Ric Prentiss - Analyst
As we -- I think last quarter you mentioned the TACNAV had about $100 million in the pipeline. So, as you think about what's happened with this order that, gosh, you've got everything, you've got commitment and you're starting to build it, how should we think about what the pipeline is looking like then into 2017?
John McCarthy - CFO
I think there's been no big change in terms of the pipeline, so I think that's still a good number to use. If you look at US opportunities, there may be some new things that we didn't know about but related to US Army opportunities and requirements that are popping up. But I wouldn't put those in the pipeline yet because there's no formal funded program that we've already won. That's kind of what we talked about in the other side when we talk about pipeline, it's projects that we know about that are apparently funded where we've been selected. So that's kind of what we call the pipeline.
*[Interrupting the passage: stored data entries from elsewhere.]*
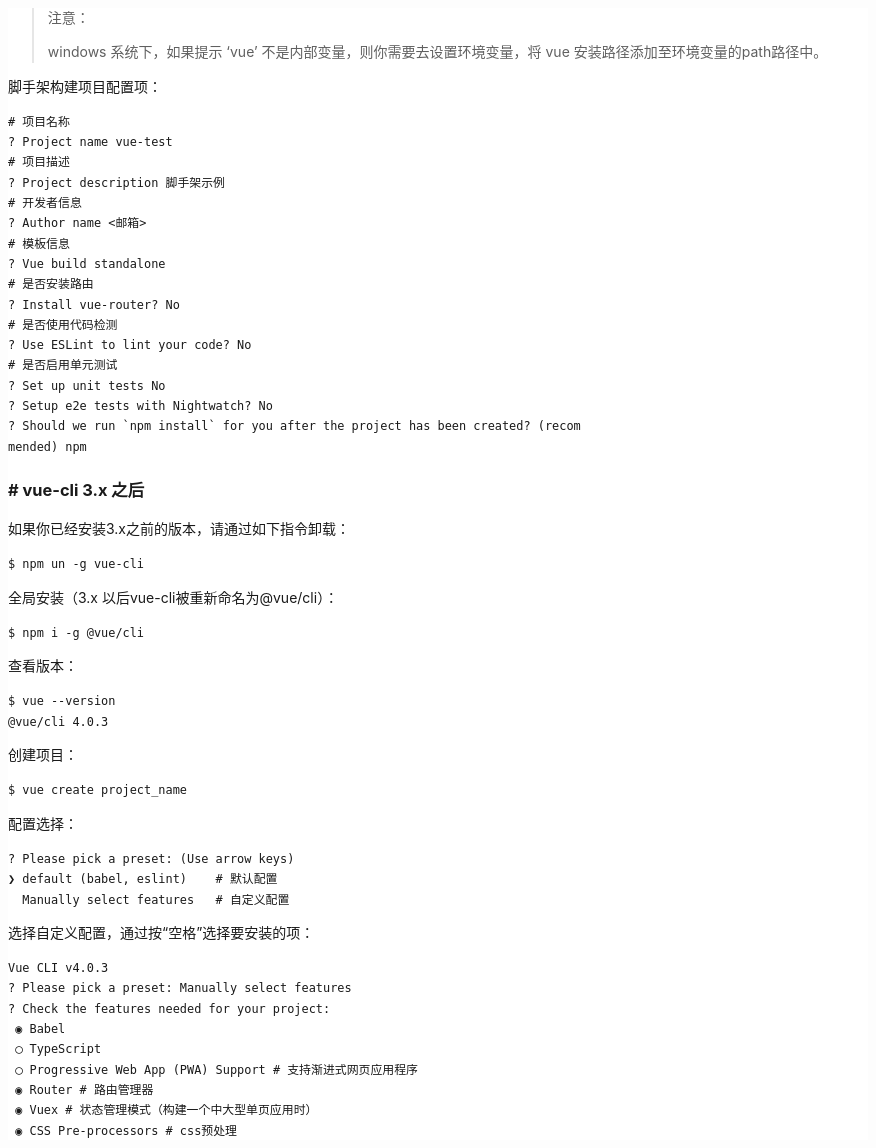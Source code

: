 > 注意：
>
> windows 系统下，如果提示 ‘vue’ 不是内部变量，则你需要去设置环境变量，将 vue 安装路径添加至环境变量的path路径中。

脚手架构建项目配置项：

```shell
# 项目名称
? Project name vue-test  
# 项目描述
? Project description 脚手架示例 
# 开发者信息
? Author name <邮箱>
# 模板信息
? Vue build standalone
# 是否安装路由
? Install vue-router? No
# 是否使用代码检测
? Use ESLint to lint your code? No
# 是否启用单元测试
? Set up unit tests No
? Setup e2e tests with Nightwatch? No
? Should we run `npm install` for you after the project has been created? (recom
mended) npm
```

### # vue-cli 3.x 之后

如果你已经安装3.x之前的版本，请通过如下指令卸载：

```shell
$ npm un -g vue-cli
```

全局安装（3.x 以后vue-cli被重新命名为@vue/cli）：

```shell
$ npm i -g @vue/cli 
```

查看版本：

```shell
$ vue --version
@vue/cli 4.0.3
```

创建项目：

```shell
$ vue create project_name
```

配置选择：

```shell
? Please pick a preset: (Use arrow keys)
❯ default (babel, eslint)    # 默认配置
  Manually select features   # 自定义配置
```
选择自定义配置，通过按“空格”选择要安装的项：
```shell
Vue CLI v4.0.3
? Please pick a preset: Manually select features
? Check the features needed for your project: 
 ◉ Babel
 ◯ TypeScript
 ◯ Progressive Web App (PWA) Support # 支持渐进式网页应用程序
 ◉ Router # 路由管理器
 ◉ Vuex # 状态管理模式（构建一个中大型单页应用时）
 ◉ CSS Pre-processors # css预处理
```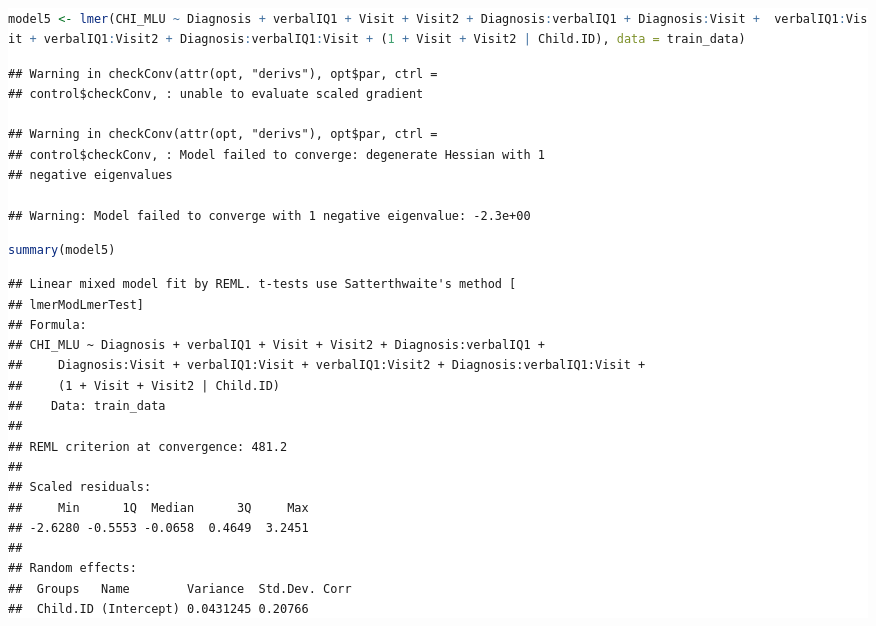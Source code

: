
 ``` r
model5 <- lmer(CHI_MLU ~ Diagnosis + verbalIQ1 + Visit + Visit2 + Diagnosis:verbalIQ1 + Diagnosis:Visit +  verbalIQ1:Visit + verbalIQ1:Visit2 + Diagnosis:verbalIQ1:Visit + (1 + Visit + Visit2 | Child.ID), data = train_data)
```

    ## Warning in checkConv(attr(opt, "derivs"), opt$par, ctrl =
    ## control$checkConv, : unable to evaluate scaled gradient

    ## Warning in checkConv(attr(opt, "derivs"), opt$par, ctrl =
    ## control$checkConv, : Model failed to converge: degenerate Hessian with 1
    ## negative eigenvalues

    ## Warning: Model failed to converge with 1 negative eigenvalue: -2.3e+00

``` r
summary(model5)
```

    ## Linear mixed model fit by REML. t-tests use Satterthwaite's method [
    ## lmerModLmerTest]
    ## Formula: 
    ## CHI_MLU ~ Diagnosis + verbalIQ1 + Visit + Visit2 + Diagnosis:verbalIQ1 +  
    ##     Diagnosis:Visit + verbalIQ1:Visit + verbalIQ1:Visit2 + Diagnosis:verbalIQ1:Visit +  
    ##     (1 + Visit + Visit2 | Child.ID)
    ##    Data: train_data
    ## 
    ## REML criterion at convergence: 481.2
    ## 
    ## Scaled residuals: 
    ##     Min      1Q  Median      3Q     Max 
    ## -2.6280 -0.5553 -0.0658  0.4649  3.2451 
    ## 
    ## Random effects:
    ##  Groups   Name        Variance  Std.Dev. Corr       
    ##  Child.ID (Intercept) 0.0431245 0.20766             
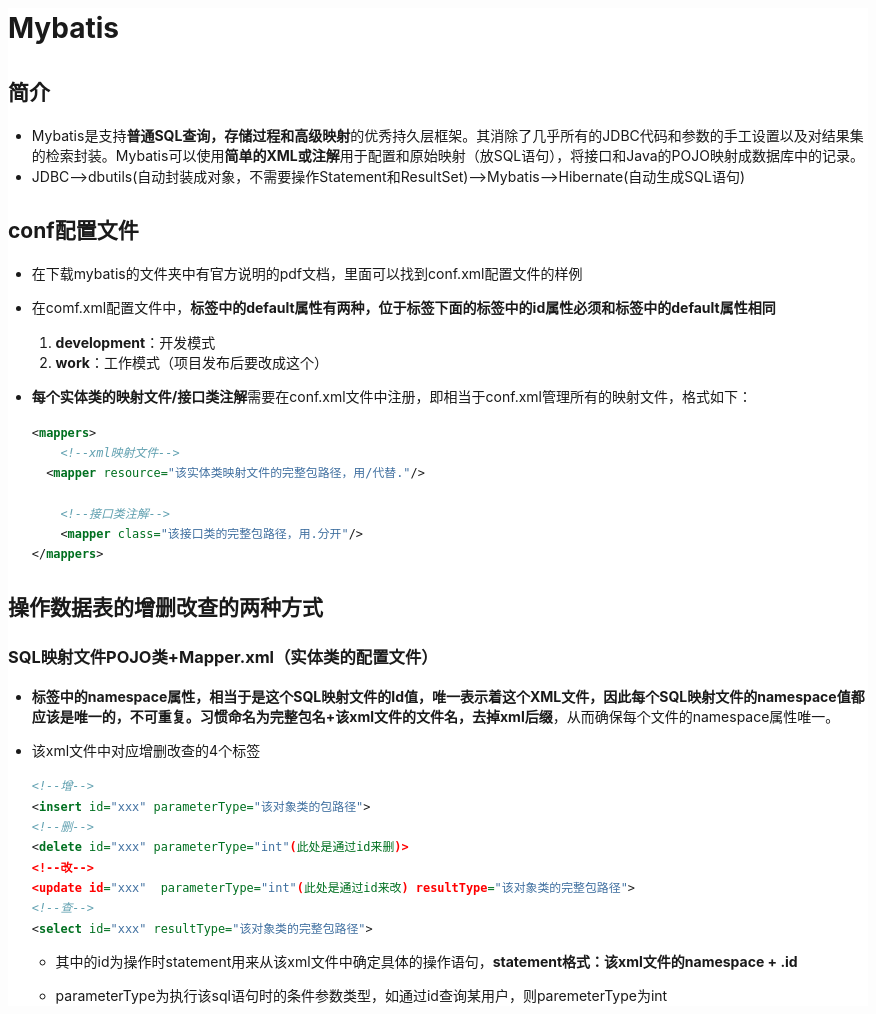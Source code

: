 # Mybatis

## 简介

- Mybatis是支持**普通SQL查询，存储过程和高级映射**的优秀持久层框架。其消除了几乎所有的JDBC代码和参数的手工设置以及对结果集的检索封装。Mybatis可以使用**简单的XML或注解**用于配置和原始映射（放SQL语句），将接口和Java的POJO映射成数据库中的记录。
- JDBC-->dbutils(自动封装成对象，不需要操作Statement和ResultSet)-->Mybatis-->Hibernate(自动生成SQL语句)

## conf配置文件

- 在下载mybatis的文件夹中有官方说明的pdf文档，里面可以找到conf.xml配置文件的样例

- 在comf.xml配置文件中，**<environments>**标签中的default属性有两种，位于**<environments>**标签下面的**<environment>**标签中的id属性必须和**<environments>**标签中的default属性**相同**

  1. **development**：开发模式
  2. **work**：工作模式（项目发布后要改成这个）

- **每个实体类的映射文件/接口类注解**需要在conf.xml文件中注册，即相当于conf.xml管理所有的映射文件，格式如下：

  ```xml
  <mappers>
      <!--xml映射文件-->
  	<mapper resource="该实体类映射文件的完整包路径，用/代替."/>
      
      <!--接口类注解-->
      <mapper class="该接口类的完整包路径，用.分开"/>
  </mappers>
  ```

## 操作数据表的增删改查的两种方式

### SQL映射文件POJO类+Mapper.xml（实体类的配置文件）

- **<mapper>**标签中的namespace属性，相当于是这个SQL映射文件的Id值，唯一表示着这个XML文件，因此每个SQL映射文件的namespace值都应该是唯一的，不可重复。习惯命名为**完整包名+该xml文件的文件名，去掉xml后缀**，从而确保每个文件的namespace属性唯一。

- 该xml文件中对应增删改查的4个标签

  ```xml
  <!--增-->
  <insert id="xxx" parameterType="该对象类的包路径">
  <!--删-->
  <delete id="xxx" parameterType="int"(此处是通过id来删)>
  <!--改-->
  <update id="xxx"  parameterType="int"(此处是通过id来改) resultType="该对象类的完整包路径">
  <!--查-->
  <select id="xxx" resultType="该对象类的完整包路径">
  ```

  - 其中的id为操作时statement用来从该xml文件中确定具体的操作语句，**statement格式：该xml文件的namespace + .id**

  - parameterType为执行该sql语句时的条件参数类型，如通过id查询某用户，则paremeterType为int
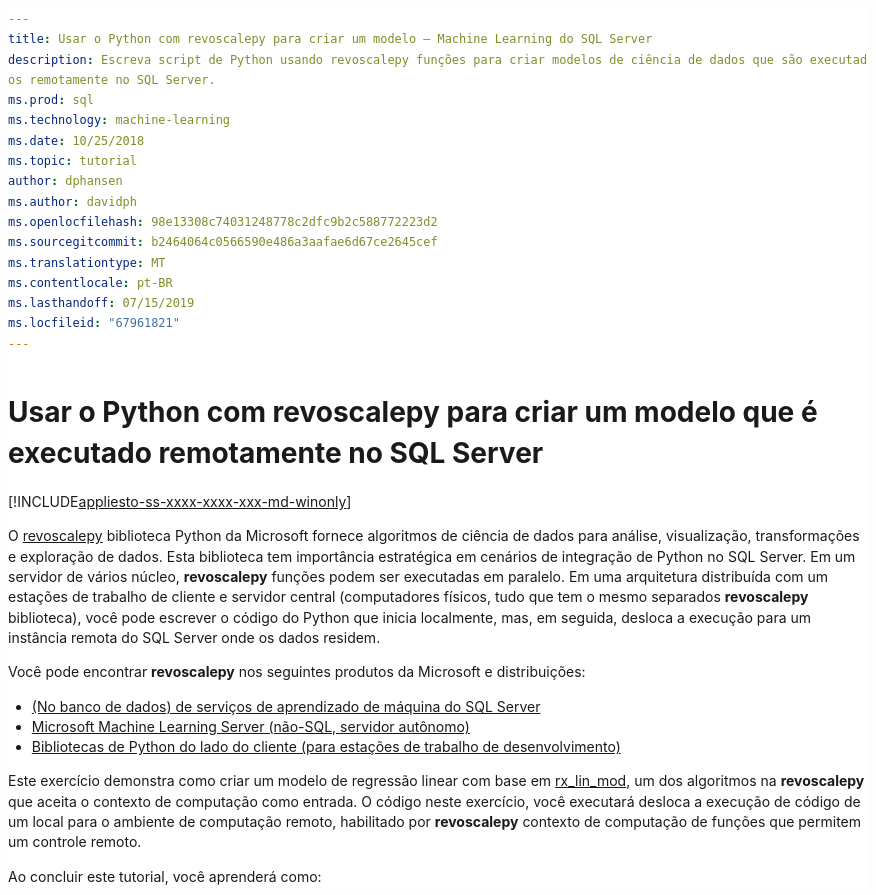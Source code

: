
 ```yaml
---
title: Usar o Python com revoscalepy para criar um modelo – Machine Learning do SQL Server
description: Escreva script de Python usando revoscalepy funções para criar modelos de ciência de dados que são executados remotamente no SQL Server.
ms.prod: sql
ms.technology: machine-learning
ms.date: 10/25/2018
ms.topic: tutorial
author: dphansen
ms.author: davidph
ms.openlocfilehash: 98e13308c74031248778c2dfc9b2c588772223d2
ms.sourcegitcommit: b2464064c0566590e486a3aafae6d67ce2645cef
ms.translationtype: MT
ms.contentlocale: pt-BR
ms.lasthandoff: 07/15/2019
ms.locfileid: "67961821"
---
```

# <a name="use-python-with-revoscalepy-to-create-a-model-that-runs-remotely-on-sql-server"></a>Usar o Python com revoscalepy para criar um modelo que é executado remotamente no SQL Server
[!INCLUDE[appliesto-ss-xxxx-xxxx-xxx-md-winonly](../../includes/appliesto-ss-xxxx-xxxx-xxx-md-winonly.md)]

O [revoscalepy](https://docs.microsoft.com/machine-learning-server/python-reference/revoscalepy/revoscalepy-package) biblioteca Python da Microsoft fornece algoritmos de ciência de dados para análise, visualização, transformações e exploração de dados. Esta biblioteca tem importância estratégica em cenários de integração de Python no SQL Server. Em um servidor de vários núcleo, **revoscalepy** funções podem ser executadas em paralelo. Em uma arquitetura distribuída com um estações de trabalho de cliente e servidor central (computadores físicos, tudo que tem o mesmo separados **revoscalepy** biblioteca), você pode escrever o código do Python que inicia localmente, mas, em seguida, desloca a execução para um instância remota do SQL Server onde os dados residem.

Você pode encontrar **revoscalepy** nos seguintes produtos da Microsoft e distribuições:

+ [(No banco de dados) de serviços de aprendizado de máquina do SQL Server](../install/sql-machine-learning-services-windows-install.md)
+ [Microsoft Machine Learning Server (não-SQL, servidor autônomo)](https://docs.microsoft.com/machine-learning-server/index)
+ [Bibliotecas de Python do lado do cliente (para estações de trabalho de desenvolvimento)](https://docs.microsoft.com/machine-learning-server/install/python-libraries-interpreter) 

Este exercício demonstra como criar um modelo de regressão linear com base em [rx_lin_mod](https://docs.microsoft.com/machine-learning-server/python-reference/revoscalepy/rx-lin-mod), um dos algoritmos na **revoscalepy** que aceita o contexto de computação como entrada. O código neste exercício, você executará desloca a execução de código de um local para o ambiente de computação remoto, habilitado por **revoscalepy** contexto de computação de funções que permitem um controle remoto.

Ao concluir este tutorial, você aprenderá como:

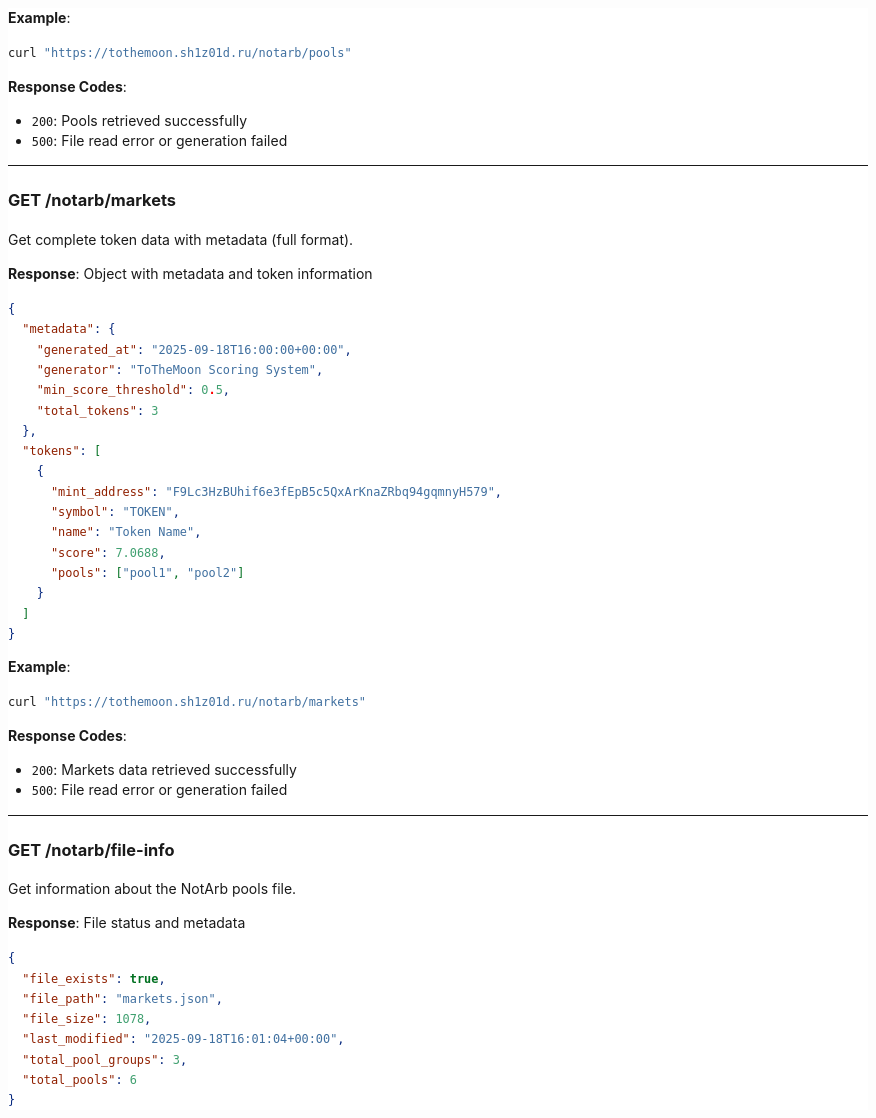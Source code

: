 **Example**:
```bash
curl "https://tothemoon.sh1z01d.ru/notarb/pools"
```

**Response Codes**:
- `200`: Pools retrieved successfully
- `500`: File read error or generation failed

----

### GET /notarb/markets

Get complete token data with metadata (full format).

**Response**: Object with metadata and token information
```json
{
  "metadata": {
    "generated_at": "2025-09-18T16:00:00+00:00",
    "generator": "ToTheMoon Scoring System",
    "min_score_threshold": 0.5,
    "total_tokens": 3
  },
  "tokens": [
    {
      "mint_address": "F9Lc3HzBUhif6e3fEpB5c5QxArKnaZRbq94gqmnyH579",
      "symbol": "TOKEN",
      "name": "Token Name",
      "score": 7.0688,
      "pools": ["pool1", "pool2"]
    }
  ]
}
```

**Example**:
```bash
curl "https://tothemoon.sh1z01d.ru/notarb/markets"
```

**Response Codes**:
- `200`: Markets data retrieved successfully
- `500`: File read error or generation failed

----

### GET /notarb/file-info

Get information about the NotArb pools file.

**Response**: File status and metadata
```json
{
  "file_exists": true,
  "file_path": "markets.json",
  "file_size": 1078,
  "last_modified": "2025-09-18T16:01:04+00:00",
  "total_pool_groups": 3,
  "total_pools": 6
}
```
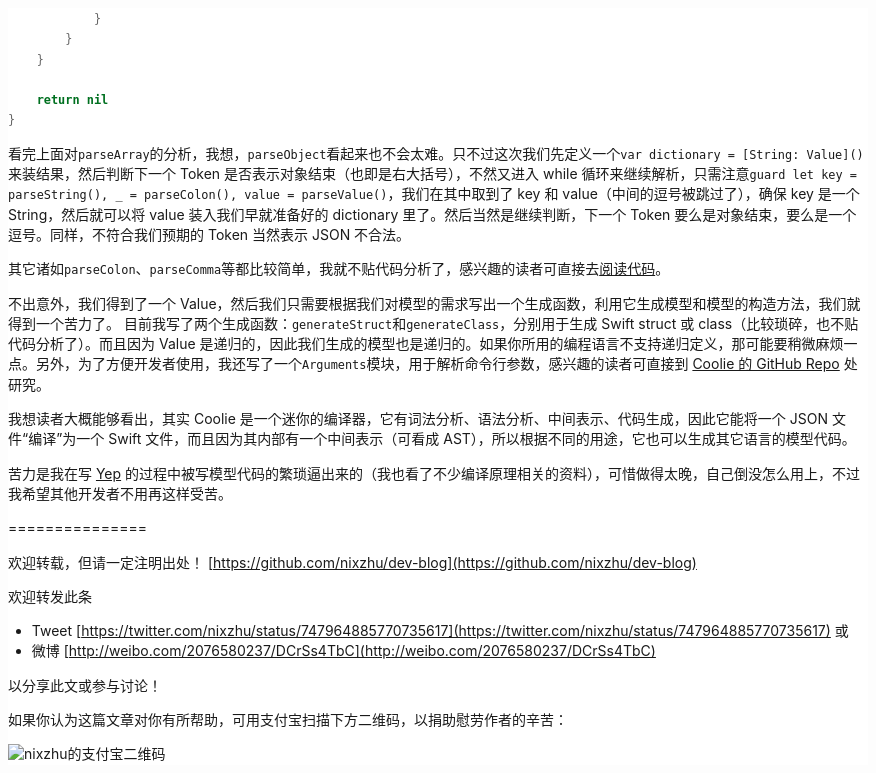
``` swift
            }
        }
    }

    return nil
}
```

看完上面对`parseArray`的分析，我想，`parseObject`看起来也不会太难。只不过这次我们先定义一个`var dictionary = [String: Value]()`来装结果，然后判断下一个 Token 是否表示对象结束（也即是右大括号），不然又进入 while 循环来继续解析，只需注意`guard let key = parseString(), _ = parseColon(), value = parseValue()`，我们在其中取到了 key 和 value（中间的逗号被跳过了），确保 key 是一个 String，然后就可以将 value 装入我们早就准备好的 dictionary 里了。然后当然是继续判断，下一个 Token 要么是对象结束，要么是一个逗号。同样，不符合我们预期的 Token 当然表示 JSON 不合法。

其它诸如`parseColon`、`parseComma`等都比较简单，我就不贴代码分析了，感兴趣的读者可直接去[阅读代码](https://github.com/nixzhu/Coolie)。

不出意外，我们得到了一个 Value，然后我们只需要根据我们对模型的需求写出一个生成函数，利用它生成模型和模型的构造方法，我们就得到一个苦力了。
目前我写了两个生成函数：`generateStruct`和`generateClass`，分别用于生成 Swift struct 或 class（比较琐碎，也不贴代码分析了）。而且因为 Value 是递归的，因此我们生成的模型也是递归的。如果你所用的编程语言不支持递归定义，那可能要稍微麻烦一点。另外，为了方便开发者使用，我还写了一个`Arguments`模块，用于解析命令行参数，感兴趣的读者可直接到 [Coolie 的 GitHub Repo](https://github.com/nixzhu/Coolie) 处研究。

我想读者大概能够看出，其实 Coolie 是一个迷你的编译器，它有词法分析、语法分析、中间表示、代码生成，因此它能将一个 JSON 文件“编译”为一个 Swift 文件，而且因为其内部有一个中间表示（可看成 AST），所以根据不同的用途，它也可以生成其它语言的模型代码。

苦力是我在写 [Yep](https://github.com/CatchChat/Yep) 的过程中被写模型代码的繁琐逼出来的（我也看了不少编译原理相关的资料），可惜做得太晚，自己倒没怎么用上，不过我希望其他开发者不用再这样受苦。

===============

欢迎转载，但请一定注明出处！ [https://github.com/nixzhu/dev-blog](https://github.com/nixzhu/dev-blog)

欢迎转发此条

* Tweet [https://twitter.com/nixzhu/status/747964885770735617](https://twitter.com/nixzhu/status/747964885770735617) 或
* 微博 [http://weibo.com/2076580237/DCrSs4TbC](http://weibo.com/2076580237/DCrSs4TbC)

以分享此文或参与讨论！

如果你认为这篇文章对你有所帮助，可用支付宝扫描下方二维码，以捐助慰劳作者的辛苦：

![nixzhu的支付宝二维码](https://github.com/nixzhu/dev-blog/raw/master/images/nixzhu_alipay.png)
But the US Army stuff is not in those numbers yet.
Ric Prentiss - Analyst
Okay. And given the slipping of the order, we all get it. It's a lumpy business. Tough to get it all locked down. Should we consider that within 2017 maybe that total order of $40 million for these couple of projects could come in within the calendar year then at that full level?
Martin Kits van Heyningen - Chairman, President and CEO
I would certainly hope so, and that would be our expectation, yes.
Ric Prentiss - Analyst
That makes sense. And then one final question from me. Obviously you talked a little bit about the high throughput satellites, capacity coming online, pricing per megabit coming down as a customer benefits you. Can you help us scale that part of the business? What magnitude are you guys paying today for that service and your cost and as we think through what that might be a benefit into the future then as these high throughputs come online?
Martin Kits van Heyningen - Chairman, President and CEO
I don't want to disclose our exact cost per megabit per second, but in order just to put -- to give you a sense, we are talking about -- with our costs going to half what they are, and that's our internal goal in terms of in a new capacity. So that doesn't mean that the total Company costs will go to half, but as we add capacity, as we get on new satellites, we are looking to cut our costs in half.
Ric Prentiss - Analyst
That helps a lot. Thanks a lot.
Operator
We have no further questions at this time. I'd like to turn the conference over to our speakers for any additional or closing remarks.
Martin Kits van Heyningen - Chairman, President and CEO
Great. Thanks for your time, and as always, John and I will be available afterwards for any one-on-one discussions. Thank you.
Operator
This does conclude today's conference. You may disconnect at any time, and have a wonderful day.